=== What you will do ===
When a line of the entries contains "Components", please list that line.

=== Dataset content ===

=====

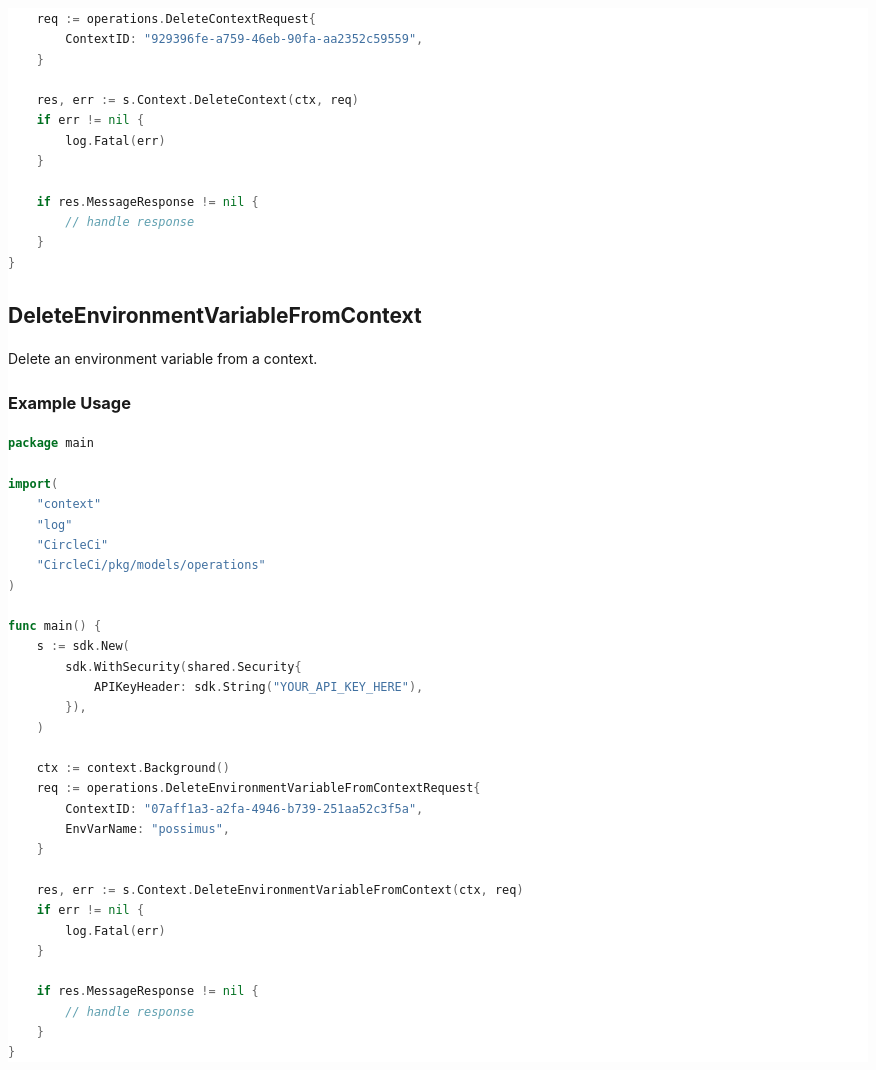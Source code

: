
 ```go
    req := operations.DeleteContextRequest{
        ContextID: "929396fe-a759-46eb-90fa-aa2352c59559",
    }

    res, err := s.Context.DeleteContext(ctx, req)
    if err != nil {
        log.Fatal(err)
    }

    if res.MessageResponse != nil {
        // handle response
    }
}
```

## DeleteEnvironmentVariableFromContext

Delete an environment variable from a context.

### Example Usage

```go
package main

import(
	"context"
	"log"
	"CircleCi"
	"CircleCi/pkg/models/operations"
)

func main() {
    s := sdk.New(
        sdk.WithSecurity(shared.Security{
            APIKeyHeader: sdk.String("YOUR_API_KEY_HERE"),
        }),
    )

    ctx := context.Background()    
    req := operations.DeleteEnvironmentVariableFromContextRequest{
        ContextID: "07aff1a3-a2fa-4946-b739-251aa52c3f5a",
        EnvVarName: "possimus",
    }

    res, err := s.Context.DeleteEnvironmentVariableFromContext(ctx, req)
    if err != nil {
        log.Fatal(err)
    }

    if res.MessageResponse != nil {
        // handle response
    }
}
```
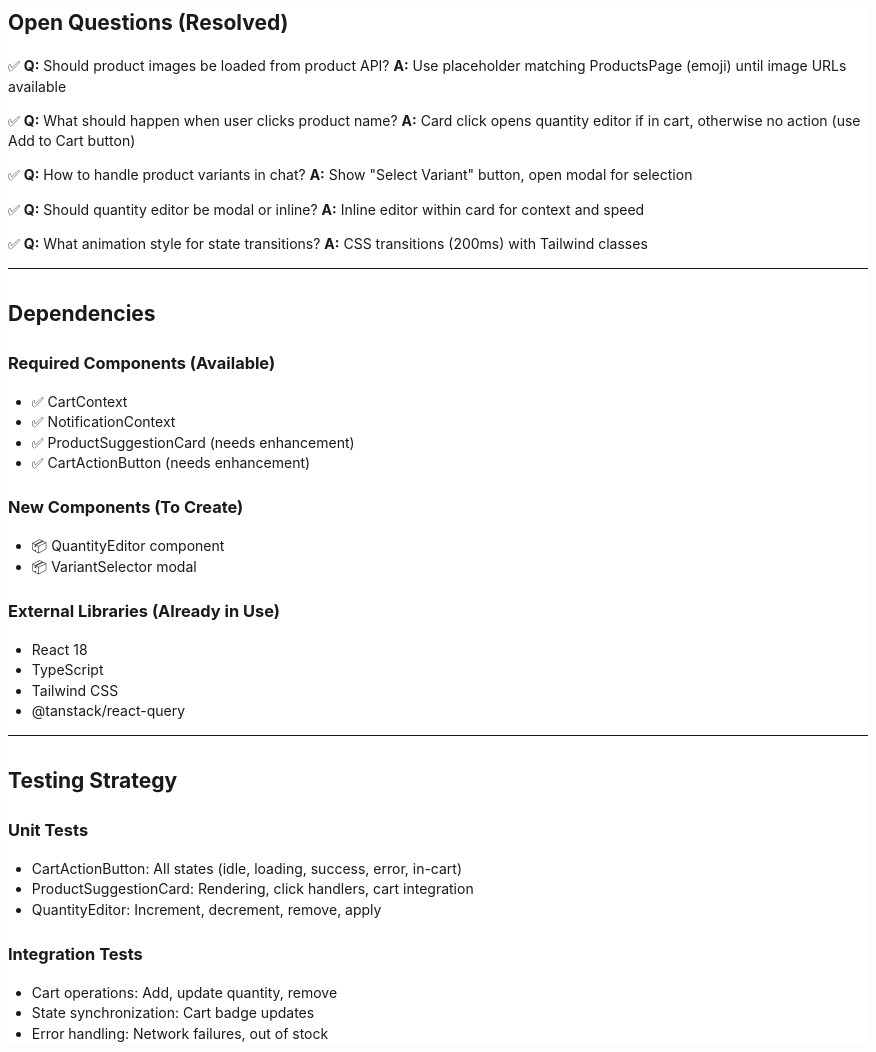 
## Open Questions (Resolved)

✅ **Q:** Should product images be loaded from product API?
**A:** Use placeholder matching ProductsPage (emoji) until image URLs available

✅ **Q:** What should happen when user clicks product name?
**A:** Card click opens quantity editor if in cart, otherwise no action (use Add to Cart button)

✅ **Q:** How to handle product variants in chat?
**A:** Show "Select Variant" button, open modal for selection

✅ **Q:** Should quantity editor be modal or inline?
**A:** Inline editor within card for context and speed

✅ **Q:** What animation style for state transitions?
**A:** CSS transitions (200ms) with Tailwind classes

---

## Dependencies

### Required Components (Available)
- ✅ CartContext
- ✅ NotificationContext
- ✅ ProductSuggestionCard (needs enhancement)
- ✅ CartActionButton (needs enhancement)

### New Components (To Create)
- 📦 QuantityEditor component
- 📦 VariantSelector modal

### External Libraries (Already in Use)
- React 18
- TypeScript
- Tailwind CSS
- @tanstack/react-query

---

## Testing Strategy

### Unit Tests
- CartActionButton: All states (idle, loading, success, error, in-cart)
- ProductSuggestionCard: Rendering, click handlers, cart integration
- QuantityEditor: Increment, decrement, remove, apply

### Integration Tests
- Cart operations: Add, update quantity, remove
- State synchronization: Cart badge updates
- Error handling: Network failures, out of stock
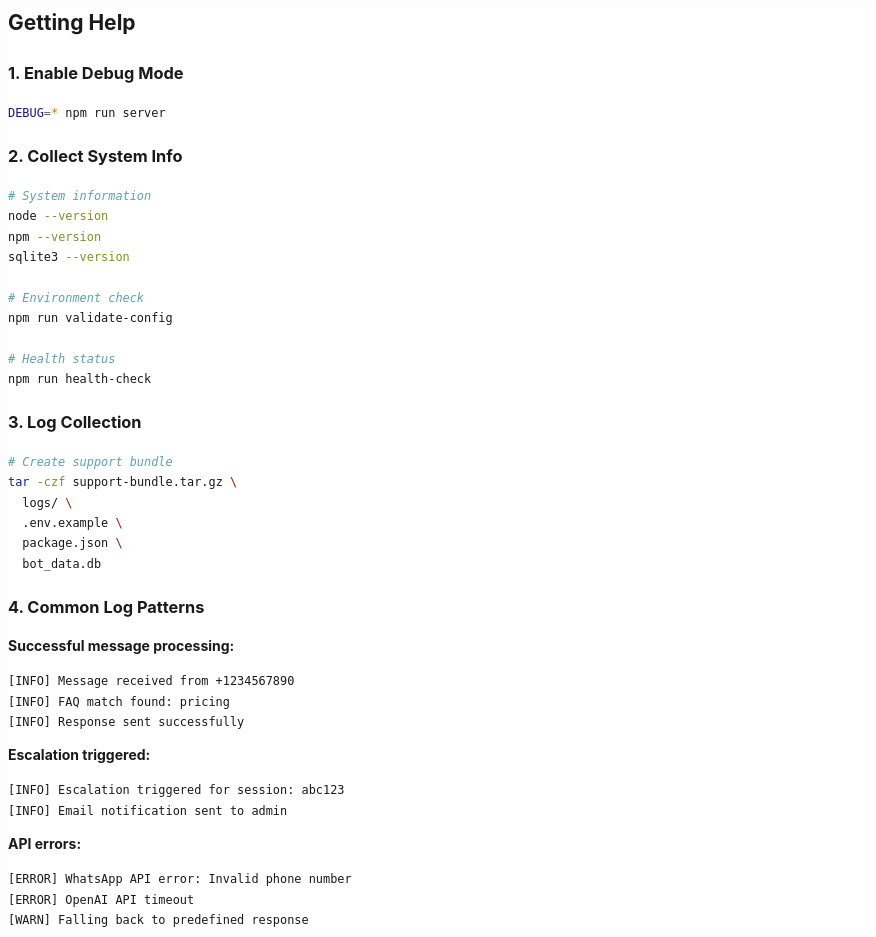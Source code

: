 ## Getting Help

### 1. Enable Debug Mode
```bash
DEBUG=* npm run server
```

### 2. Collect System Info
```bash
# System information
node --version
npm --version
sqlite3 --version

# Environment check
npm run validate-config

# Health status
npm run health-check
```

### 3. Log Collection
```bash
# Create support bundle
tar -czf support-bundle.tar.gz \
  logs/ \
  .env.example \
  package.json \
  bot_data.db
```

### 4. Common Log Patterns

**Successful message processing:**
```
[INFO] Message received from +1234567890
[INFO] FAQ match found: pricing
[INFO] Response sent successfully
```

**Escalation triggered:**
```
[INFO] Escalation triggered for session: abc123
[INFO] Email notification sent to admin
```

**API errors:**
```
[ERROR] WhatsApp API error: Invalid phone number
[ERROR] OpenAI API timeout
[WARN] Falling back to predefined response
```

=====

=== Exercise output ===
### Required Components (Available)
### New Components (To Create)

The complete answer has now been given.